Parse PLINK’s hwe file format.

Returns:

A (# SNP x 9) table with the following columns

name	dtype	description
SNP (index)	string	SNP ID
CHR	string	Chromosome code
TEST	string	Type of test; one of {ALL	AFF	UNAFF	ALL(QT)	ALL(NP)}
A1	string	Allele 1 (usually minor)
A2	string	Allele 2 (usually major)
GENO	string	’/’- separated genotype counts (A1 hom	het	A2 hom)
O_HET	float	Observed heterozygote frequency
E_HET	float	Expected heterozygote frequency
P	float	Hardy-Weinberg equilibrium exact test p-value

Return type:

pd.DataFrame

References

cgr_gwas_qc.parsers.plink.read_imiss(filename: Union[str, os.PathLike[str], pathlib.Path]) → pandas.core.frame.DataFrame[source]¶

Parse PLINK’s imiss file format.

This reports sample level missing data.

Returns:

A (n x 5) table with the following columns

name	dtype	description
ID (index)	object	Sample or Subject ID
MISS_PHENO	str	[Y/N] if the phenotype is missing
N_MISS	int	The number of missing genotype calls not including obligatory missing or heterozygous haploids.
N_GENO	int	Number of potentially valid calls
F_MISS	float	Missing call rate

Return type:

pd.DataFrame

References

cgr_gwas_qc.parsers.plink.read_lmiss(filename: Union[str, os.PathLike[str], pathlib.Path]) → pandas.core.frame.DataFrame[source]¶

Parse PLINK’s lmiss file format.

This reports snp level missing data.

Returns:

A (n x 5) table with the following columns

name	dtype	description
CHR	str	Chromosome code
SNP	str	Variant identifier
N_MISS	int	The number of missing genotype calls not including obligatory missing or heterozygous haploids.
N_GENO	int	Number of potentially valid calls
F_MISS	float	Missing call rate

Return type:

pd.DataFrame

References

cgr_gwas_qc.parsers.plink.read_sexcheck(filename: Union[str, os.PathLike[str], pathlib.Path]) → pandas.core.frame.DataFrame[source]¶

Parse PLINK’s sexcheck file format.

Returns:

A (n x 5) table with the following columns

name	dtype	description
ID (index)	object	Sample or Subject ID
PEDSEX	int	Sex code in input file
SNPSEX	int	Imputed sex code (1 = male; 2 = female; 0 = unknown)
STATUS	str	OK if PEDSEX and SNPSEX match and are nonzero PROBLEM otherwise
F	int	Inbreeding coefficient considering only X chromosome.

Return type:

pd.DataFrame

References

Parser for the PLINK BIM format.

class cgr_gwas_qc.parsers.bim.BimFile(filename, mode='r')[source]¶: Provides an iterable interface to BIM files.

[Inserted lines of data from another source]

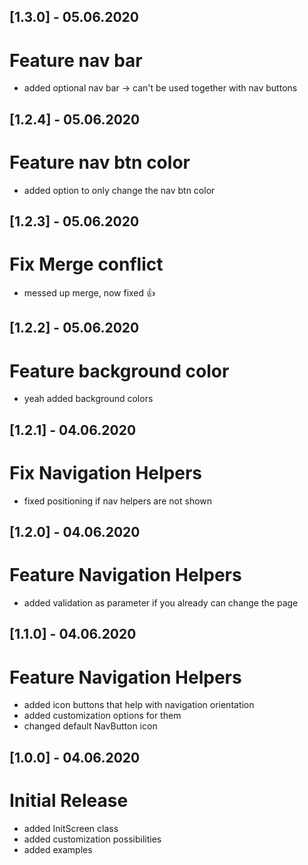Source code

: ## [1.3.0] - 05.06.2020

# Feature nav bar
- added optional nav bar -> can't be used together with nav buttons

## [1.2.4] - 05.06.2020

# Feature nav btn color
- added option to only change the nav btn color

## [1.2.3] - 05.06.2020

# Fix Merge conflict
- messed up merge, now fixed :+1:

## [1.2.2] - 05.06.2020

# Feature background color
- yeah added background colors

## [1.2.1] - 04.06.2020

# Fix Navigation Helpers
- fixed positioning if nav helpers are not shown

## [1.2.0] - 04.06.2020

# Feature Navigation Helpers
- added validation as parameter if you already can change the page

## [1.1.0] - 04.06.2020

# Feature Navigation Helpers
- added icon buttons that help with navigation orientation
- added customization options for them
- changed default NavButton icon

## [1.0.0] - 04.06.2020

# Initial Release
- added InitScreen class
- added customization possibilities
- added examples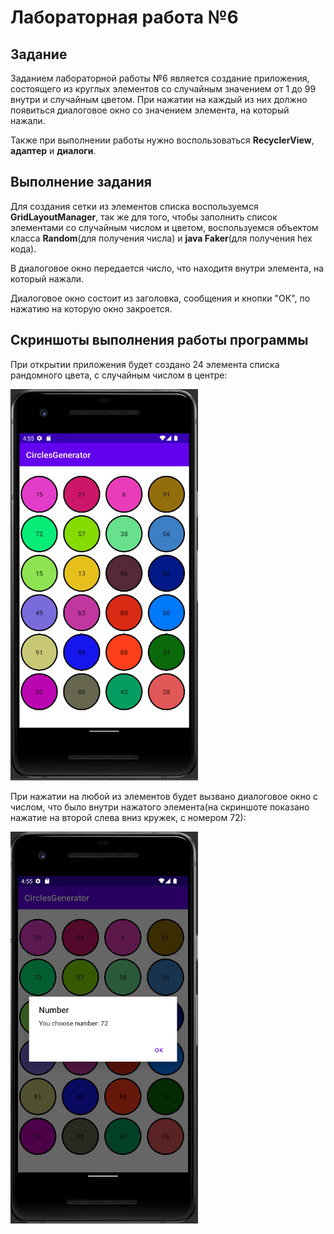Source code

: <h1>Лабораторная работа №6</h1>

<h2>Задание</h2>
<p>Заданием лабораторной работы №6 является создание приложения, состоящего из круглых элементов со случайным значением от 1 до 99 внутри и случайным цветом. При нажатии на каждый из них должно появиться диалоговое окно со значением элемента, на который нажали.</p>
<p>Также при выполнении работы нужно воспользоваться <b>RecyclerView</b>, <b>адаптер</b> и <b>диалоги</b>.</p>

<h2>Выполнение задания</h2>
<p>Для создания сетки из элементов списка воспользуемся <b>GridLayoutManager</b>, так же для того, чтобы заполнить список элементами со случайным числом и цветом, воспользуемся объектом класса <b>Random</b>(для получения числа) и <b>java Faker</b>(для получения hex кода).</p>

<p>В диалоговое окно передается число, что находитя внутри элемента, на который нажали.</p>
<p>Диалоговое окно состоит из заголовка, сообщения и кнопки "ОК", по нажатию на которую окно закроется.</p>

<h2>Скриншоты выполнения работы программы</h2>
<p>При открытии приложения будет создано 24 элемента списка рандомного цвета, с случайным числом в центре:</p>
<img src="https://github.com/St1r3S/Mobile-Devices-Programming/blob/main/Lab6/images/Screenshot_1.png" width="300">
<p>При нажатии на любой из элементов будет вызвано диалоговое окно с числом, что было внутри нажатого элемента(на скриншоте показано нажатие на второй слева вниз кружек, с номером 72):</p>
<img src="https://github.com/St1r3S/Mobile-Devices-Programming/blob/main/Lab6/images/Screenshot_2.png" width="300">







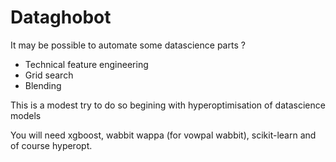 # Dataghobot

It may be possible to automate some datascience parts ?

* Technical feature engineering
* Grid search
* Blending

This is a modest try to do so begining with hyperoptimisation of datascience models

You will need xgboost, wabbit wappa (for vowpal wabbit), scikit-learn and of course hyperopt.
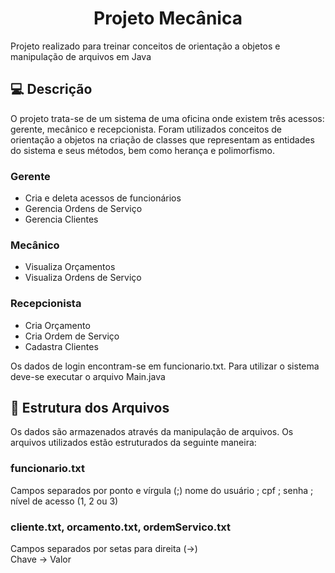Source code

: <h1 align='center'> Projeto Mecânica </h1>
Projeto realizado para treinar conceitos de orientação a objetos e manipulação de arquivos em Java  

## 💻 Descrição
O projeto trata-se de um sistema de uma oficina onde existem três acessos: gerente, mecânico e recepcionista. Foram utilizados conceitos de orientação a objetos na criação de classes que representam as entidades do sistema e seus métodos, bem como herança e polimorfismo.

### Gerente
- Cria e deleta acessos de funcionários
- Gerencia Ordens de Serviço
- Gerencia Clientes

### Mecânico
- Visualiza Orçamentos
- Visualiza Ordens de Serviço

### Recepcionista
- Cria Orçamento
- Cria Ordem de Serviço
- Cadastra Clientes

Os dados de login encontram-se em funcionario.txt.
Para utilizar o sistema deve-se executar o arquivo Main.java  

## 📁 Estrutura dos Arquivos
Os dados são armazenados através da manipulação de arquivos. Os arquivos utilizados estão estruturados da seguinte maneira:  

### funcionario.txt  
Campos separados por ponto e vírgula (;)
nome do usuário ; cpf ; senha ; nível de acesso (1, 2 ou 3)

### cliente.txt, orcamento.txt, ordemServico.txt  
Campos separados por setas para direita (->)  
Chave -> Valor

class cgr_gwas_qc.parsers.bim.BimRecord(id: str, chrom: str, pos: int, allele_1: str, allele_2: str, encoded_chrom: Union[str, NoneType] = None, morgans: Union[int, NoneType] = None)[source]¶

get_record_problems() → List[str][source]¶

Checks the record for common problems.

A convenience method to check the record for a set of common problems and return a list of those problems. Potential problems: [“not_major_chrom”, “bad_position”, “ambiguous_allele”, “indel].

cgr_gwas_qc.parsers.bim.open(filename, mode: str = 'r')[source]¶

Note this has to be used as a context manager.

To open and close while not using a with block you must to the BimFile class directly.

Illumina Parsers¶

Parser for the Illumina BPM format.

class cgr_gwas_qc.parsers.bpm.BpmFile(filename)[source]¶

Provides an iterable interface to BPM files.

write()[source]¶

This version of write adds self.endchar when writing.

If the subclass sets self.endchar this method will add that character when writing record. Useful for automatically adding a newline character. This can be directly overridden by setting enchar to None upon calling.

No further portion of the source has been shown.